“Due avvocatesse, una città magica, la loro vita, il mondo legale…Lo show legale diventerà realtà”: è questo lo spot di un profilo Instagram dal nome Dc LegalShow in cui due giovani avvocatesse del Foro di Torino mostrano momenti della loro giornata privata e professionale tra un’attività di udienza, codici e toghe, un’intervista o una cena tra gli amici, momenti di relax alle terme. Non sono mancati nemmeno post e video nei quali le professioniste, con un lifestyle molto simile a quello della nota serie tv Sex and the City, si mostrano indossando tacchi vertiginosi e minigonne.
L’evento è diventato in breve un argomento discussione tra gli avvocati e non solo del loro Foro di appartenenza ed ha messo in allerta il Consiglio dell’Ordine degli Avvocati di Torino che le ha convocate considerati i contenuti presuntamente lesivi della dignità e del decoro della professione.
Questa vicenda ha riaperto un dibattito molto sentito nel mondo legale, ossia quello legato alla necessità di dover definire i confini del diritto riconosciuto agli avvocati di approcciarsi alla pubblicità sul web.
Come è noto, infatti, l’art. 35 del Codice deontologico come da ultimo modificato dispone che: “l’avvocato che dà informazioni sulla propria attività professionale, quali che siano i mezzi utilizzati per rendere le stesse, deve rispettare i doveri di verità, correttezza, trasparenza, segretezza e riservatezza, facendo in ogni caso riferimento alla natura e ai limiti dell’obbligazione professionale” laddove con l’espressione “quali che siano i mezzi utilizzati” si allude proprio agli strumenti messi a disposizione dal vasto mondo del web.
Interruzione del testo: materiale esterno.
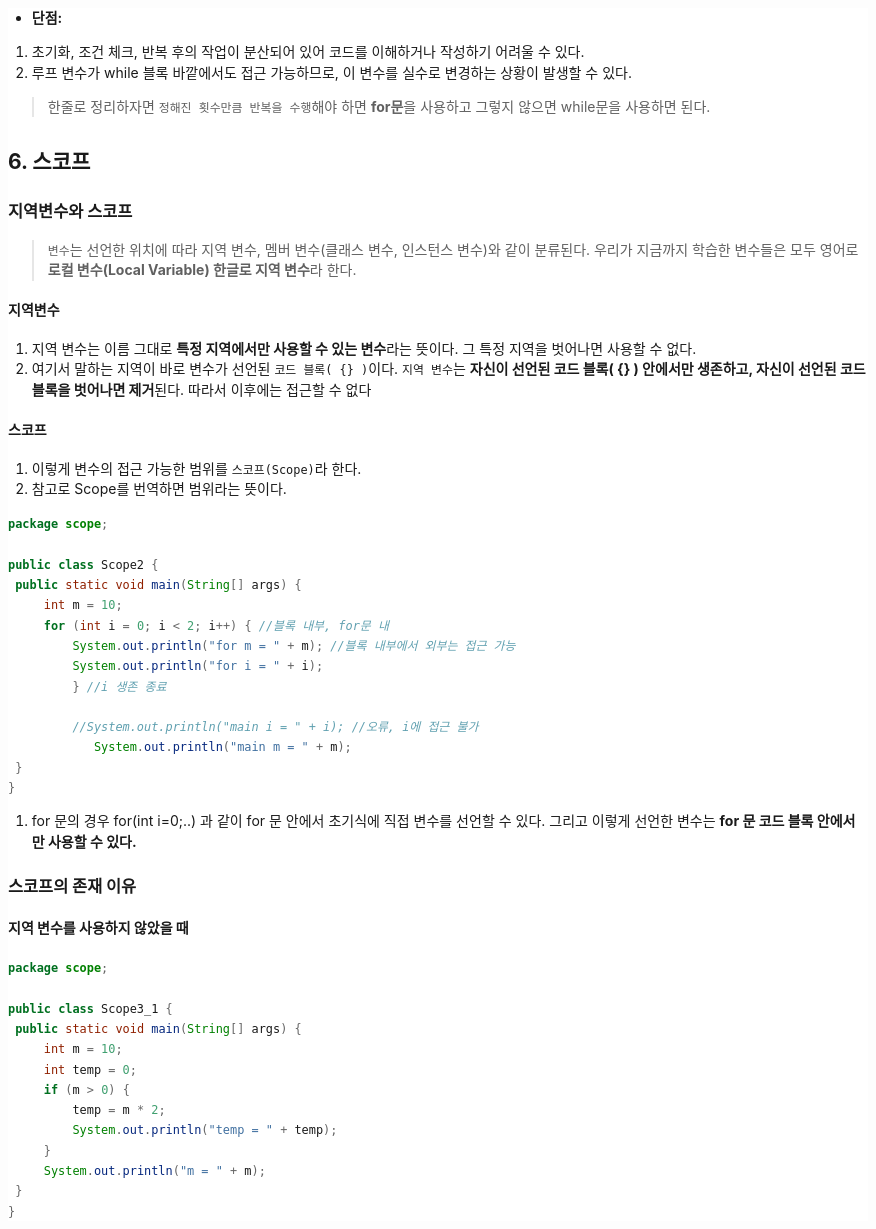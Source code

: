 * **단점:**

1. 초기화, 조건 체크, 반복 후의 작업이 분산되어 있어 코드를 이해하거나 작성하기 어려울 수 있다.
2. 루프 변수가 while 블록 바깥에서도 접근 가능하므로, 이 변수를 실수로 변경하는 상황이 발생할 수 있다.

> 한줄로 정리하자면 `정해진 횟수만큼 반복을 수행`해야 하면 **for문**을 사용하고 그렇지 않으면 while문을 사용하면 된다.

## 6. 스코프

### 지역변수와 스코프

> `변수`는 선언한 위치에 따라 지역 변수, 멤버 변수(클래스 변수, 인스턴스 변수)와 같이 분류된다. 우리가 지금까지 학습한 변수들은 모두 영어로 **로컬 변수(Local Variable) 한글로 지역 변수**라 한다.

#### 지역변수

1. 지역 변수는 이름 그대로 **특정 지역에서만 사용할 수 있는 변수**라는 뜻이다. 그 특정 지역을 벗어나면 사용할 수 없다.
2. 여기서 말하는 지역이 바로 변수가 선언된 `코드 블록( {} )`이다. `지역 변수`는 **자신이 선언된 코드 블록( {} ) 안에서만 생존하고, 자신이 선언된 코드 블록을 벗어나면 제거**된다. 따라서 이후에는 접근할 수 없다

#### 스코프

1. 이렇게 변수의 접근 가능한 범위를 `스코프(Scope)`라 한다.
2. 참고로 Scope를 번역하면 범위라는 뜻이다.

```java
package scope;

public class Scope2 {
 public static void main(String[] args) {
	 int m = 10;
	 for (int i = 0; i < 2; i++) { //블록 내부, for문 내
		 System.out.println("for m = " + m); //블록 내부에서 외부는 접근 가능
		 System.out.println("for i = " + i);
		 } //i 생존 종료

		 //System.out.println("main i = " + i); //오류, i에 접근 불가
			System.out.println("main m = " + m);
 }
}
```

1. for 문의 경우 for(int i=0;..) 과 같이 for 문 안에서 초기식에 직접 변수를 선언할 수 있다. 그리고 이렇게 선언한 변수는 **for 문 코드 블록 안에서만 사용할 수 있다.**

### 스코프의 존재 이유

#### 지역 변수를 사용하지 않았을 때

```java
package scope;

public class Scope3_1 {
 public static void main(String[] args) {
	 int m = 10;
	 int temp = 0;
	 if (m > 0) {
		 temp = m * 2;
		 System.out.println("temp = " + temp);
	 }
	 System.out.println("m = " + m);
 }
}
```
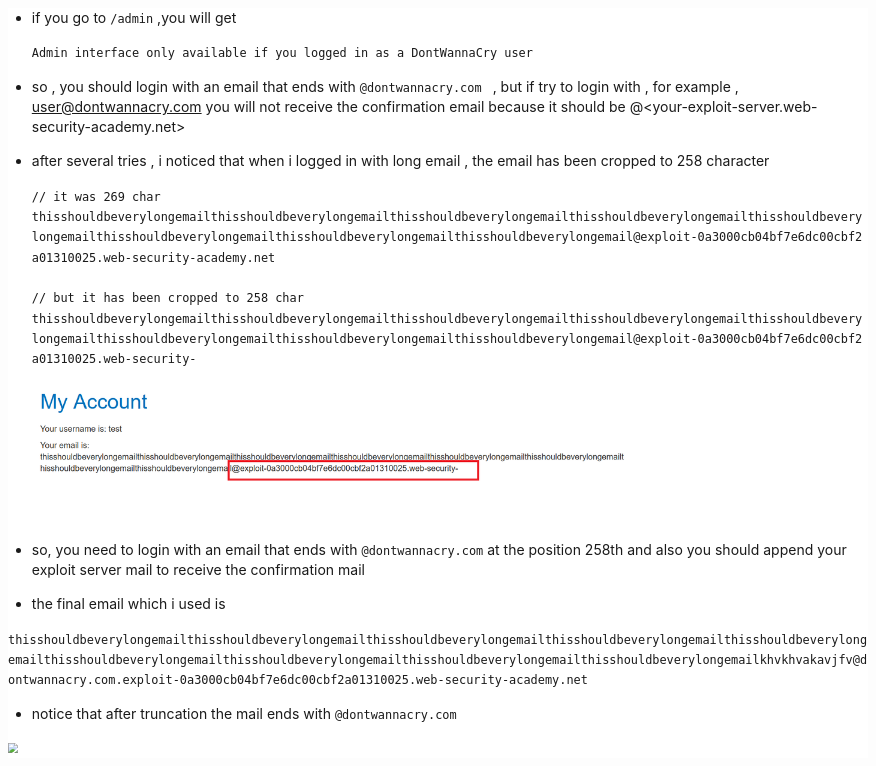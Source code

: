 - if you go to `/admin` ,you will get 
  ```
  Admin interface only available if you logged in as a DontWannaCry user
  ```

- so , you should login with an email that ends with  `@dontwannacry.com ` , but if try to login with , for example , user@dontwannacry.com you will not receive the confirmation email because it should be @<your-exploit-server.web-security-academy.net>

- after several tries , i noticed that when i logged in with long email , the email has been cropped to 258 character

  ```
  // it was 269 char
  thisshouldbeverylongemailthisshouldbeverylongemailthisshouldbeverylongemailthisshouldbeverylongemailthisshouldbeverylongemailthisshouldbeverylongemailthisshouldbeverylongemailthisshouldbeverylongemail@exploit-0a3000cb04bf7e6dc00cbf2a01310025.web-security-academy.net
  
  // but it has been cropped to 258 char
  thisshouldbeverylongemailthisshouldbeverylongemailthisshouldbeverylongemailthisshouldbeverylongemailthisshouldbeverylongemailthisshouldbeverylongemailthisshouldbeverylongemailthisshouldbeverylongemail@exploit-0a3000cb04bf7e6dc00cbf2a01310025.web-security-
  ```

  

  

  <img src=".\business-logic_img\4_1.png" style="zoom:60%;" />

- so, you need to login with an email that ends with `@dontwannacry.com` at the position 258th and also you should append your exploit server mail to receive the confirmation mail

-  the final email which i used is 

  ```
  thisshouldbeverylongemailthisshouldbeverylongemailthisshouldbeverylongemailthisshouldbeverylongemailthisshouldbeverylongemailthisshouldbeverylongemailthisshouldbeverylongemailthisshouldbeverylongemailthisshouldbeverylongemailkhvkhvakavjfv@dontwannacry.com.exploit-0a3000cb04bf7e6dc00cbf2a01310025.web-security-academy.net
  ```

- notice that after truncation the mail ends with `@dontwannacry.com`



<img src="C:\Users\dell\Desktop\business-logic_img\4_2.png" style="zoom:60%;" />

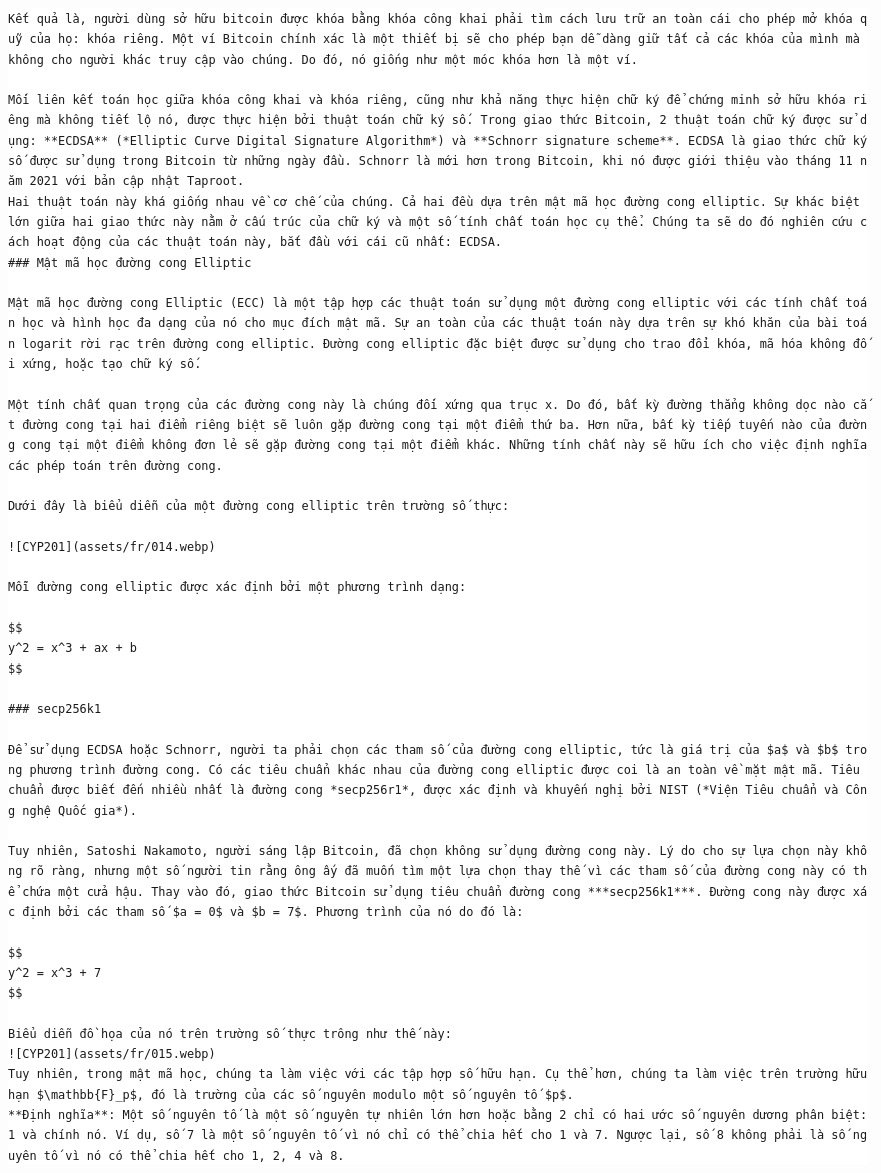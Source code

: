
 ```txt
Kết quả là, người dùng sở hữu bitcoin được khóa bằng khóa công khai phải tìm cách lưu trữ an toàn cái cho phép mở khóa quỹ của họ: khóa riêng. Một ví Bitcoin chính xác là một thiết bị sẽ cho phép bạn dễ dàng giữ tất cả các khóa của mình mà không cho người khác truy cập vào chúng. Do đó, nó giống như một móc khóa hơn là một ví.

Mối liên kết toán học giữa khóa công khai và khóa riêng, cũng như khả năng thực hiện chữ ký để chứng minh sở hữu khóa riêng mà không tiết lộ nó, được thực hiện bởi thuật toán chữ ký số. Trong giao thức Bitcoin, 2 thuật toán chữ ký được sử dụng: **ECDSA** (*Elliptic Curve Digital Signature Algorithm*) và **Schnorr signature scheme**. ECDSA là giao thức chữ ký số được sử dụng trong Bitcoin từ những ngày đầu. Schnorr là mới hơn trong Bitcoin, khi nó được giới thiệu vào tháng 11 năm 2021 với bản cập nhật Taproot.
Hai thuật toán này khá giống nhau về cơ chế của chúng. Cả hai đều dựa trên mật mã học đường cong elliptic. Sự khác biệt lớn giữa hai giao thức này nằm ở cấu trúc của chữ ký và một số tính chất toán học cụ thể. Chúng ta sẽ do đó nghiên cứu cách hoạt động của các thuật toán này, bắt đầu với cái cũ nhất: ECDSA.
### Mật mã học đường cong Elliptic

Mật mã học đường cong Elliptic (ECC) là một tập hợp các thuật toán sử dụng một đường cong elliptic với các tính chất toán học và hình học đa dạng của nó cho mục đích mật mã. Sự an toàn của các thuật toán này dựa trên sự khó khăn của bài toán logarit rời rạc trên đường cong elliptic. Đường cong elliptic đặc biệt được sử dụng cho trao đổi khóa, mã hóa không đối xứng, hoặc tạo chữ ký số.

Một tính chất quan trọng của các đường cong này là chúng đối xứng qua trục x. Do đó, bất kỳ đường thẳng không dọc nào cắt đường cong tại hai điểm riêng biệt sẽ luôn gặp đường cong tại một điểm thứ ba. Hơn nữa, bất kỳ tiếp tuyến nào của đường cong tại một điểm không đơn lẻ sẽ gặp đường cong tại một điểm khác. Những tính chất này sẽ hữu ích cho việc định nghĩa các phép toán trên đường cong.

Dưới đây là biểu diễn của một đường cong elliptic trên trường số thực:

![CYP201](assets/fr/014.webp)

Mỗi đường cong elliptic được xác định bởi một phương trình dạng:

$$
y^2 = x^3 + ax + b
$$

### secp256k1

Để sử dụng ECDSA hoặc Schnorr, người ta phải chọn các tham số của đường cong elliptic, tức là giá trị của $a$ và $b$ trong phương trình đường cong. Có các tiêu chuẩn khác nhau của đường cong elliptic được coi là an toàn về mặt mật mã. Tiêu chuẩn được biết đến nhiều nhất là đường cong *secp256r1*, được xác định và khuyến nghị bởi NIST (*Viện Tiêu chuẩn và Công nghệ Quốc gia*).

Tuy nhiên, Satoshi Nakamoto, người sáng lập Bitcoin, đã chọn không sử dụng đường cong này. Lý do cho sự lựa chọn này không rõ ràng, nhưng một số người tin rằng ông ấy đã muốn tìm một lựa chọn thay thế vì các tham số của đường cong này có thể chứa một cửa hậu. Thay vào đó, giao thức Bitcoin sử dụng tiêu chuẩn đường cong ***secp256k1***. Đường cong này được xác định bởi các tham số $a = 0$ và $b = 7$. Phương trình của nó do đó là:

$$
y^2 = x^3 + 7
$$

Biểu diễn đồ họa của nó trên trường số thực trông như thế này:
![CYP201](assets/fr/015.webp)
Tuy nhiên, trong mật mã học, chúng ta làm việc với các tập hợp số hữu hạn. Cụ thể hơn, chúng ta làm việc trên trường hữu hạn $\mathbb{F}_p$, đó là trường của các số nguyên modulo một số nguyên tố $p$.
**Định nghĩa**: Một số nguyên tố là một số nguyên tự nhiên lớn hơn hoặc bằng 2 chỉ có hai ước số nguyên dương phân biệt: 1 và chính nó. Ví dụ, số 7 là một số nguyên tố vì nó chỉ có thể chia hết cho 1 và 7. Ngược lại, số 8 không phải là số nguyên tố vì nó có thể chia hết cho 1, 2, 4 và 8.
```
Pacifico, dunque, che, a differenza di quanto accadeva fino al 2016, ad oggi è possibile l’utilizzo di ogni social ma, sempre secondo l’art. 35, fermo restando che le forme e le modalità delle informazioni siano ispirati al decoro ed alla dignità.
A sua volta l’art. 17 disciplina quali siano le informazioni sull’esercizio dell’attività professionale che possano essere diffuse con qualsiasi mezzo informatico precisandone i caratteri (non equivoche, comparative…).
E, dunque, l’informazione comunicata sui social sarà corretta allochè rispetti i doveri di veridicità, segretezza, correttezza, trasparenza, riservatezza, dignità e decoro ed i suoi contenuti non siano denigratori o suggestivi, equivoci e comparativi. Gli artt. 2 e 9 del codice deontologico richiedono, però, a loro volta, che l’avvocato mantenga un contegno improntato al decoro ed alla dignità nella professione come nella vita privata nella salvaguardia della propria reputazione e dell’immagine della professione.
Astrattamente, pertanto, le modalità di pubblicità delle informazioni anche on line che l’avvocato può utilizzare sono molteplici ma, fermi i principi espressi: le previsioni citate, indicate quali limiti alla pubblicità stessa, sono però piuttosto interpretabili e discrezionali, soprattutto laddove si fa riferimento al decoro ed alla dignità. E comunque, proprio perché le sensibilità possono essere diverse ed i tempi cambiano probabilmente potrebbero essere rivisitate in quest’ottica anche le norme.
Non è un caso, del resto, che, solo a giudizio di alcuni – perché l’opinione pubblica si è divisa in due tra chi approva e disapprova l’accaduto – la pubblicità veicolata a mezzo del legal show da parte delle due avvocatesse parrebbe avere superato quantomeno quelli che sono considerati tra i principi cardine del codice deontologico che valgono sia nella privata che nell’attività professionale allorchè i due ambiti si influenzino vicendevolmente: il decoro e la dignità.
La stessa reazione delle due avvocatesse, si apprende dai media è stata opposta: l’una ha fatto un passo indietro, come si evince da un post pubblicato su Instagram, mentre l’altra è pronta ad andare avanti.
La vicenda pone ancora una volta in evidenza la necessità di dover meglio regolamentare o, comunque, chiarire i limiti del diritto all’informazione on line e che tuttora non presentano un proprio riconoscimento, quantomeno chiaro ed esplicito, nel codice deontologico. Ciò a maggior ragione nell’epoca di internet e dei social network che portano con sé ed offrono opportunità sempre nuove alle quali l’avvocato dovrebbe potersi approcciare consapevole di come potersi muovere nel rispetto, appunto, delle regole deontologiche.
Del resto, non pare potersi dire a priori che nemmeno nel caso delle due avvocatesse torinesi vi sia stata una palese lesione del decoro e della dignità professionale mediante il loro legal show tant’è che, per quanto è dato apprendere dalla cronaca, dal consiglio di disciplina dell’Ordine piemontese al momento ancora alcun provvedimento è stato assunto.